Monday 22 January 2018

Minister Alan Kelly rejects call to end his holiday over homeless crisis


Minister Alan Kelly is being briefed, say officials
Minister Alan Kelly is being briefed, say officials

Environment Minister Alan Kelly is not planning to cut short his holidays to deal with the "tsunami" of homelessness sweeping the country.

Fianna Fail yesterday demanded that the minister return to his department to take urgent action. New figures have revealed 616 family homes were the subject of repossession orders in the first six months of this year. It also emerged that a couple in their 30s with three children were discovered about to sleep in a Dublin park after being evicted from their home.

A spokesman for Minister Kelly said last night that he was on holidays in Ireland, but was in daily contact with the department and talking to high-ranking officials about the heightening crisis.

"He is fully aware of the situation and being briefed. He doesn't have to be physically in the office to be aware of what is going on and to take action," the spokesman said.

Fianna Fail's spokesman on Dublin, Senator Darragh O'Brien, said the country is in the grip of a housing emergency and an urgent statement was required from the Government.

According to figures released by the Court Service, 616 family homes were the subject of repossession orders in the first six months of this year and orders were granted against a further 284 other properties during the period.

Dublin and Cork households were particularly hard hit, with 97 families losing their home in Dublin and 91 in Cork over the period.
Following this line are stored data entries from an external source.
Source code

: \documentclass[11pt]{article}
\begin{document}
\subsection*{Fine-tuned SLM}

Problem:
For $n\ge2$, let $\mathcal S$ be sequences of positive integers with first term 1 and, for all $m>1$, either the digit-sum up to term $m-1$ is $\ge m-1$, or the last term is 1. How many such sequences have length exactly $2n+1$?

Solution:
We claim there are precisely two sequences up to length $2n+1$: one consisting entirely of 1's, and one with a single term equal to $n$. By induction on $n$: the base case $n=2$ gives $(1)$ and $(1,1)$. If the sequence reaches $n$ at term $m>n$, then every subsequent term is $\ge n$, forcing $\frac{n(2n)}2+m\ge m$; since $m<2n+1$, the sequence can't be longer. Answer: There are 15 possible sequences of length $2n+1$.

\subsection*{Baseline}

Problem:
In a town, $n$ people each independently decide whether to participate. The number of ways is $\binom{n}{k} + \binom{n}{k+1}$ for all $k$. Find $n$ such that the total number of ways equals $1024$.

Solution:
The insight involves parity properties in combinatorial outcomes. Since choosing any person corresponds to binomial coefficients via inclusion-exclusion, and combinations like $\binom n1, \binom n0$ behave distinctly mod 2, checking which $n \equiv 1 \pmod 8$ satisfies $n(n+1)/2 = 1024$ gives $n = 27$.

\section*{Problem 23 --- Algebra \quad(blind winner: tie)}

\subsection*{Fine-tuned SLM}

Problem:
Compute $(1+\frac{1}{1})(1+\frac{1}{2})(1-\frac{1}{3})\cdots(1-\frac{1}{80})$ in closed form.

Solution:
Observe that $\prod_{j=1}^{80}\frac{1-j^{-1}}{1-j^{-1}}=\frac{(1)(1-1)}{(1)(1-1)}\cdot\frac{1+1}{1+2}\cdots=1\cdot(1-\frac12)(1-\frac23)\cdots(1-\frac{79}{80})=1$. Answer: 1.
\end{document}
"We are seeing a tsunami of home repossessions sweeping the country.

"The fact that over 600 family homes have already been repossessed since the start of the year is extremely worrying," Senator O'Brien said, adding that the problem of long-term arrears needs urgent action.

"There are 37,933 owner occupiers more than two years behind in their mortgage payments. This category now constitutes 36pc of all accounts in arrears, and 79pc of arrears outstanding.

"The IMF has noted that mortgages continue to move into long-term arrears and said the problem 'will require intensified and sustained efforts' from the authorities here," he added.

Senator O'Brien said more and more families were finding themselves with nowhere to go as their homes face repossession and they cannot afford inflated rents.

Other figures supplied to Fianna Fail show that there were 3,395 civil bills lodged in the first six months of the year.

These are the first stage of the repossessions process and an indicator of the massive problem coming down the line.


The Irish Mortgage Holders Association puts the overall number of householders facing repossession actions in the courts at three times this figure.

"I'd put the figure at in or around 10,000," said spokesman Stephen Curtis who said his organisation was "inundated with calls from people who are facing repossession."